We are consumed with efficiency. We want to produce more with less and less. As we try to keep pace with the rate of change in our environment, software has eaten the world and technology continues to promise that we can do more and more.
Efficiency is the strategy of the fast-food restaurant, offering speedy service, lower-quality, and poorer outcomes. Efficiency is pervasive, touching every part of our work and lives, speeding up the pace of the world. We pay for efficiency with the quality of our lives and relationships, which suffer from the fast-food approach. If you want a better, more fulfilling life, you need to slow down and not make efficiency a priority.
Your Extreme Self-Orientation
Over the last couple of months, several sales organizations have automated prospecting sequences. Instead of having a salesperson call the client directly to ask for a meeting, the prospective client is treated to six emails, one on top of the other.
The sales leaders who approve of this approach may not think highly about this strategy, which suggests that the sales organization isn’t willing to provide you with a salesperson and their time. It also implies they have no real interest in anything other than converting you by closing a deal.
Automation is limited as a tool for communicating with your prospective clients. It suggests the salesperson has an extreme self-orientation because they aren’t willing to put time into a relationship. This is one of the original reasons for the bad stereotype that persists about sales.
What Automation Can’t Do
Automation has no interest in the person it is spamming. It is easier to have a computer send six emails in a few days than to have a series of conversations that are tailored to the needs of each client. You would have a difficult time getting a salesperson to manually send the same six emails on the same timeline without feeling bad about themselves and their company. Automation has no conscience to plague it for being a bad actor. Can we agree that the results are efficient, though the yield proves otherwise?
Automation lacks empathy, understanding, and interest in humans. It is also limited by its programming. Soon, however, we will not be able to distinguish a human from artificial intelligence. Scammers are already capturing voices and using them to steal from people by pretending the voice belongs to a family member. Our technologies can fake empathy and concern; our algorithms can mimic human conversation.

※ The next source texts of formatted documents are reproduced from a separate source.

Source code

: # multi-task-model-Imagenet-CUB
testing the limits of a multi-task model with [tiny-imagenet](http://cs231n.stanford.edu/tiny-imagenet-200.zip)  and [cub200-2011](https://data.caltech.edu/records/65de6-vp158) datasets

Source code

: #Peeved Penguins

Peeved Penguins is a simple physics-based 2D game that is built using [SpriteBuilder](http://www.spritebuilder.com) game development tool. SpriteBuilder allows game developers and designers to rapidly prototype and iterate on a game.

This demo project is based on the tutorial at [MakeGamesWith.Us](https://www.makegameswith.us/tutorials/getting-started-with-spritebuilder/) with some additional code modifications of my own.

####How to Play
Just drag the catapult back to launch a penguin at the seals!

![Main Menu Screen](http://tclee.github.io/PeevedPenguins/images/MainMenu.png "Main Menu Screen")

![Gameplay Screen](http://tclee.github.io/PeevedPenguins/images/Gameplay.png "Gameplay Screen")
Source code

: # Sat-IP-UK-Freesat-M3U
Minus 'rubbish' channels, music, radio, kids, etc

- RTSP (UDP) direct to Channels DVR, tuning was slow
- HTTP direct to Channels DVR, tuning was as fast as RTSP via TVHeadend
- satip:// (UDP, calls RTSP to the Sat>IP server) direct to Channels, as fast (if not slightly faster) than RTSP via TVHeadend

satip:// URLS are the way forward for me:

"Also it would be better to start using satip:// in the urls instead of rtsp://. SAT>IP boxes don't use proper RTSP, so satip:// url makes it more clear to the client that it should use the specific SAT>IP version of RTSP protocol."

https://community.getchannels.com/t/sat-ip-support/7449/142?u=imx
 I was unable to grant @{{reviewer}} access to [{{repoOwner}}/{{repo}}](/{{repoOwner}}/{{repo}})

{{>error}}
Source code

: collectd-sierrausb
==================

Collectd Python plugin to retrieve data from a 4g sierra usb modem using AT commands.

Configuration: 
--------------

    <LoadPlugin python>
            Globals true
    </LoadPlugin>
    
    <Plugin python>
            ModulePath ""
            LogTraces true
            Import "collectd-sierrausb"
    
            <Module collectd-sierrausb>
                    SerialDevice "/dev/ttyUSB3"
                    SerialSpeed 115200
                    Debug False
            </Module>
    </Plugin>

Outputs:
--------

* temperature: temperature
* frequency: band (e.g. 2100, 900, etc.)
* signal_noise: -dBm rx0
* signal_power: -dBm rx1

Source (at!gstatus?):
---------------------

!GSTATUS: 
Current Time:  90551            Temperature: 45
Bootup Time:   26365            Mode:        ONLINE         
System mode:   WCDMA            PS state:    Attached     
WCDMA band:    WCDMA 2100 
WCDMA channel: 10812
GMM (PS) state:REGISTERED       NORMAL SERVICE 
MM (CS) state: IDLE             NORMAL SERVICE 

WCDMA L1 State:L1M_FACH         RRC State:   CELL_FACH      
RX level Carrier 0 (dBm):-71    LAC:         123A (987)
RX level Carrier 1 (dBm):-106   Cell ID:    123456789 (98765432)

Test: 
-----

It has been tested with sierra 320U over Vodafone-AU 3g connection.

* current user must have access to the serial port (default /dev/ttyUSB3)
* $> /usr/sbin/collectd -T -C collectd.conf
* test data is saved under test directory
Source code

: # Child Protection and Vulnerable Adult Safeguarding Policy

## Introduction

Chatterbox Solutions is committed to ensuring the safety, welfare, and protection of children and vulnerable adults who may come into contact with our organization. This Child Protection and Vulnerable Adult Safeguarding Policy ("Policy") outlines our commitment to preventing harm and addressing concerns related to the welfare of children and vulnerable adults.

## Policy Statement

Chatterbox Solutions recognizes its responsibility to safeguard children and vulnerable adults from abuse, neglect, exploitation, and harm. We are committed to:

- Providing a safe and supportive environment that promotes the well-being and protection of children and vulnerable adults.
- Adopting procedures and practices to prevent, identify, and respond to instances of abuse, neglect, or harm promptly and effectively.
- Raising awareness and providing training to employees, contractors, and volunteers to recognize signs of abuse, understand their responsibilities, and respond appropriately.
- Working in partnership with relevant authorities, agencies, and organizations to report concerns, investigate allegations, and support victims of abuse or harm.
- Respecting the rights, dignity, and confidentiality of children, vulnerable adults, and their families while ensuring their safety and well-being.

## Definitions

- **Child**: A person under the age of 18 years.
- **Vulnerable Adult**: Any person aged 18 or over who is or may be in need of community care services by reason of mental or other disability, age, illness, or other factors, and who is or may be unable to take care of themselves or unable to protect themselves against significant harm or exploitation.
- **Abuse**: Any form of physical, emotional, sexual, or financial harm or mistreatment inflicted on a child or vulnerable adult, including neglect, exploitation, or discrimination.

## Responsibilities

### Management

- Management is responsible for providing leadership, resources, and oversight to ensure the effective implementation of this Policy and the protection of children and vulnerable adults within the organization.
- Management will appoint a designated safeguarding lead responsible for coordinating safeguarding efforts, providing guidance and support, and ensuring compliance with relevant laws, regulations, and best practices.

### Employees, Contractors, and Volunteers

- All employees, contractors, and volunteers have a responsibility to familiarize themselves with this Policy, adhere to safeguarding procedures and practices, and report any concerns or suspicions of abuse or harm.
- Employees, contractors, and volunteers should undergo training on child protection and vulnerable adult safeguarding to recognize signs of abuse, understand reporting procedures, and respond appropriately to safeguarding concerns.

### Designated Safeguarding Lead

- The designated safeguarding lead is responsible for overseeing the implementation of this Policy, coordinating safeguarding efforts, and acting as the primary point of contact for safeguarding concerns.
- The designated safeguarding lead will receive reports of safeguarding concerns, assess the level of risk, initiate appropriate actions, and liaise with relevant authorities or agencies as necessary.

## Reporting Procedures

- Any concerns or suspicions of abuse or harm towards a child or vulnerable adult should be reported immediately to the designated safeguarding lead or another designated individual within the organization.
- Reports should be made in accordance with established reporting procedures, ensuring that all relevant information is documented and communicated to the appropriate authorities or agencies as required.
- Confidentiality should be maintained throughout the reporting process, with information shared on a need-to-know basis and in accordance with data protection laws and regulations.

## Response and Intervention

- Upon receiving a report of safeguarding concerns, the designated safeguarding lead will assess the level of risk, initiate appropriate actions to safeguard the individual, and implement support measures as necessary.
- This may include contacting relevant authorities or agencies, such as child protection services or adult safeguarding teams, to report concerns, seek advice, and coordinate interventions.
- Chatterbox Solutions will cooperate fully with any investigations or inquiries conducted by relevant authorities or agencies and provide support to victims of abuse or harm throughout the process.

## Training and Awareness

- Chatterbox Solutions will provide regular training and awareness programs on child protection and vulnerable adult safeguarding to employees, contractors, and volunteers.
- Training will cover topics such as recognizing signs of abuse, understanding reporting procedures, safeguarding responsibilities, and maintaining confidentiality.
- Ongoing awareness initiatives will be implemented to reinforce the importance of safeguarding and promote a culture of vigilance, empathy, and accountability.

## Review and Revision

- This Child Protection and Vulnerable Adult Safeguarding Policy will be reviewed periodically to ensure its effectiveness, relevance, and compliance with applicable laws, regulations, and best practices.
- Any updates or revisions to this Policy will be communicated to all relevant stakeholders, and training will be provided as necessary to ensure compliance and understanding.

The Sales Leader’s Mistake
Sales leaders want faster wins. To accomplish this, they demand velocity, which requires taking time away from . At the same time, buyers struggle to make sense of the decisions they need to make, a conflict that may be one reason deals stall, get stuck, or die prematurely due to an inadequate sales experience. This is supposed to be efficient, even though it comes at the price of lower win rates.
A generation of young salespeople who experienced the pandemic have been taught to believe a virtual meeting is efficient. In the comments of a recent LinkedIn post, two of these young sales reps said they had no interest in meeting their clients face to face. When one salesperson refuses to give the client their time, they are almost certain to lose to a competitor who walks through the client’s facility and learns about their business.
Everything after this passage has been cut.